M. Ghosn parvient à dissiper les doutes des investisseurs entretenus par la situation difficile que traverse actuellement Renault. La sérénité affichée par le dirigeant vise à démontrer que "tout est sous contrôle", note M. Barrier.

Le marché semble déjà tirer un trait sur le passé et donne tout crédit au futur sur la base de la stratégie annoncée par M. Ghosn dans son "Contrat Renault 2009". Du coup, l'action du constructeur est en train de rattraper une partie du retard accumulé depuis plusieurs mois : le titre a pris 20 % depuis le début de 2007 contre 30 % pour le secteur automobile. Les gérants, qui jusqu'ici privilégiaient l'action Nissan dans l'alliance, "font désormais des arbitrages en faveur de Renault", ajoute un gérant.

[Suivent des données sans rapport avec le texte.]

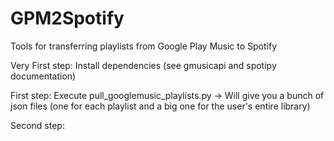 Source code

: # GPM2Spotify
Tools for transferring playlists from Google Play Music to Spotify

Very First step:
Install dependencies (see gmusicapi and spotipy documentation)

First step:
Execute pull_googlemusic_playlists.py
-> Will give you a bunch of json files (one for each playlist and a big one for the user's entire library)

Second step:

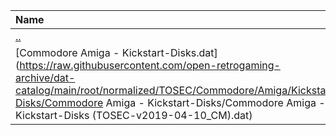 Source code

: |Name|Size|
|:---|---:|
|[..](../index.html)|DIR|
|[Commodore Amiga - Kickstart-Disks.dat](https://raw.githubusercontent.com/open-retrogaming-archive/dat-catalog/main/root/normalized/TOSEC/Commodore/Amiga/Kickstart-Disks/Commodore Amiga - Kickstart-Disks/Commodore Amiga - Kickstart-Disks (TOSEC-v2019-04-10_CM).dat)|9168|
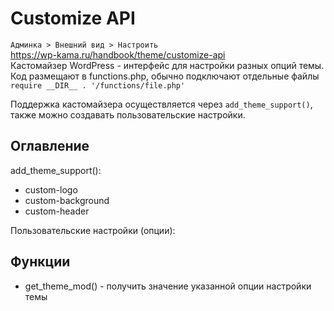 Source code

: # Customize API
`Админка > Внешний вид > Настроить`  
https://wp-kama.ru/handbook/theme/customize-api  
Кастомайзер WordPress - интерфейс для настройки разных опций темы.  
Код размещают в functions.php, обычно подключают отдельные файлы `require __DIR__ . '/functions/file.php'`

Поддержка кастомайзера осуществляется через `add_theme_support()`, также можно создавать пользовательские настройки.

## Оглавление
add_theme_support():
- custom-logo
- custom-background
- custom-header

Пользовательские настройки (опции):


## Функции
- get_theme_mod() - получить значение указанной опции настройки темы
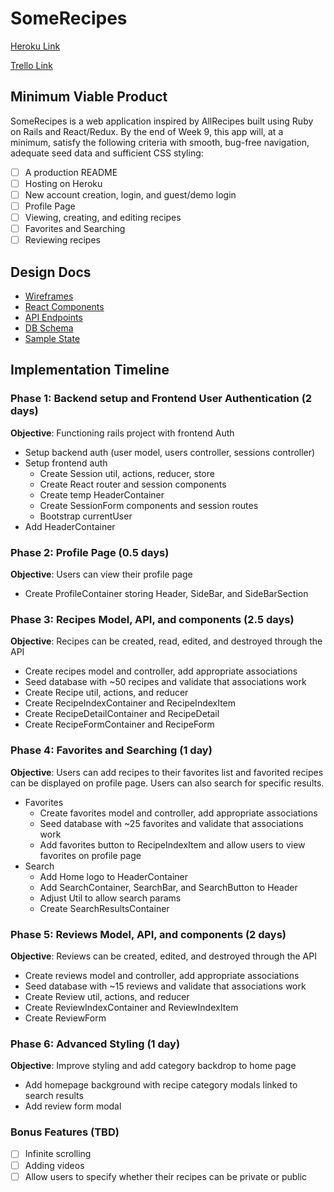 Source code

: # SomeRecipes

[Heroku Link](https://dashboard.heroku.com/apps)

[Trello Link](https://trello.com/b/W50yeIRB/somerecipes)

## Minimum Viable Product

SomeRecipes is a web application inspired by AllRecipes built using Ruby on Rails and React/Redux. By the end of Week 9, this app will, at a minimum, satisfy the following criteria with smooth, bug-free navigation, adequate seed data and sufficient CSS styling:

- [ ] A production README
- [ ] Hosting on Heroku
- [ ] New account creation, login, and guest/demo login
- [ ] Profile Page
- [ ] Viewing, creating, and editing recipes
- [ ] Favorites and Searching
- [ ] Reviewing recipes

## Design Docs

- [Wireframes](https://github.com/joycechau/SomeRecipes/tree/master/docs/wireframes)
- [React Components](https://github.com/joycechau/SomeRecipes/blob/master/docs/component-hierarchy.md)
- [API Endpoints](https://github.com/joycechau/SomeRecipes/blob/master/docs/api-endpoints.md)
- [DB Schema](https://github.com/joycechau/SomeRecipes/blob/master/docs/schema.md)
- [Sample State](https://github.com/joycechau/SomeRecipes/blob/master/docs/sample-state.md)


## Implementation Timeline


### Phase 1: Backend setup and Frontend User Authentication (2 days)

**Objective**: Functioning rails project with frontend Auth
* Setup backend auth (user model, users controller, sessions controller)
* Setup frontend auth
  * Create Session util, actions, reducer, store
  * Create React router and session components
  * Create temp HeaderContainer
  * Create SessionForm components and session routes
  * Bootstrap currentUser
* Add HeaderContainer

### Phase 2: Profile Page (0.5 days)
**Objective**: Users can view their profile page
* Create ProfileContainer storing Header, SideBar, and SideBarSection

### Phase 3: Recipes Model, API, and components (2.5 days)

**Objective**: Recipes can be created, read, edited, and destroyed through the API
* Create recipes model and controller, add appropriate associations
* Seed database with ~50 recipes and validate that associations work
* Create Recipe util, actions, and reducer
* Create RecipeIndexContainer and RecipeIndexItem
* Create RecipeDetailContainer and RecipeDetail
* Create RecipeFormContainer and RecipeForm  

### Phase 4: Favorites and Searching (1 day)

**Objective**: Users can add recipes to their favorites list and favorited recipes can be displayed on profile page.  Users can also search for specific results.  
* Favorites
  * Create favorites model and controller, add appropriate associations
  * Seed database with ~25 favorites and validate that associations work
  * Add favorites button to RecipeIndexItem and allow users to view favorites on profile page
* Search
  * Add Home logo to HeaderContainer
  * Add SearchContainer, SearchBar, and SearchButton to Header
  * Adjust Util to allow search params
  * Create SearchResultsContainer

### Phase 5: Reviews Model, API, and components (2 days)

**Objective**:  Reviews can be created, edited, and destroyed through the API
* Create reviews model and controller, add appropriate associations
* Seed database with ~15 reviews and validate that associations work
* Create Review util, actions, and reducer
* Create ReviewIndexContainer and ReviewIndexItem
* Create ReviewForm

### Phase 6: Advanced Styling (1 day)

**Objective**: Improve styling and add category backdrop to home page
* Add homepage background with recipe category modals linked to search results
* Add review form modal

### Bonus Features (TBD)
- [ ] Infinite scrolling
- [ ] Adding videos
- [ ] Allow users to specify whether their recipes can be private or public
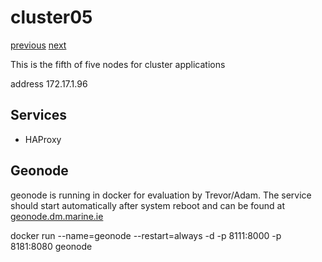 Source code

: # cluster05

[previous](../cluster04/) [next](../data01/)

This is the fifth of five nodes for cluster applications

address 172.17.1.96

## Services

  * HAProxy

## Geonode

geonode is running in docker for evaluation by Trevor/Adam. The service should start automatically after system reboot and can be found at [geonode.dm.marine.ie](http://geonode.dm.marine.ie)

   docker run --name=geonode --restart=always -d -p 8111:8000 -p 8181:8080 geonode
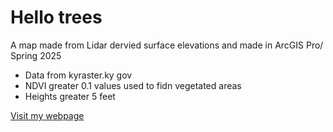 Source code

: # Hello trees

A map made from Lidar dervied surface elevations and made in ArcGIS Pro/ Spring 2025

* Data from kyraster.ky gov
* NDVI greater 0.1 values used to fidn vegetated areas 
* Heights greater 5 feet 

[Visit my webpage](https://web.archive.org/web/20250000000000*/outragous%20GIS) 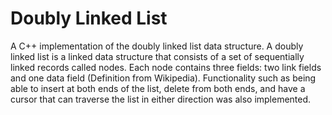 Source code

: # Doubly Linked List
A C++ implementation of the doubly linked list data structure. A doubly linked list is a linked data structure that consists of a set of sequentially linked records called nodes. Each node contains three fields: two link fields and one data field (Definition from Wikipedia). Functionality such as being able to insert at both ends of the list, delete from both ends, and have a cursor that can traverse the list in either direction was also implemented.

Mais cet emballement boursier soudain suscite des interrogations. "Les éléments communiqués ne font que confirmer ce que Renault avait déjà annoncé en 2006", rappelle Jacques Burlot chez Tocqueville Finance. En outre, "le plan prévoit des marges de l'ordre de 6 % que Renault n'a jamais atteint", s'inquiète M. Burlot.

Mais des éléments complémentaires permettent aux courtiers de miser sur la hausse de l'action Renault. D'une part, les mouvements récents opérés dans le secteur - la vente de Chrysler par Daimler au fonds Cerberus, la prise de participation de Porsche dans Volkswagen... - laissent présager toutes sortes de scénarios.

Certains spéculent par ailleurs sur la cession de la participation de l'Etat dans le groupe. Ces 15 % du capital sont évalués à 4,77 milliards. "Carlos Ghosn a dit en février 2006 que Renault pourrait racheter une partie de cette participation", ce qui ferait progresser le bénéfice par action, rappelle M. Barrier.

Pour trouver le montant nécessaire à cette opération, les analystes évoquent la vente partielle de sa participation de 44,4 % dans Nissan. Une décision qui paraît cependant peu probable car elle remettrait en cause le rapport de force entre les deux alliés. La vente des 20 % détenus dans Volvo, évalués à 7 milliards, semble beaucoup plus probable. Enfin, une autre hypothèse justifierait la hausse du titre : "Si l'Etat veut vendre, il va chercher des intermédiaires, et les établissements tentent de récupérer l'affaire en faisant monter le cours de Bourse", glisse un gérant.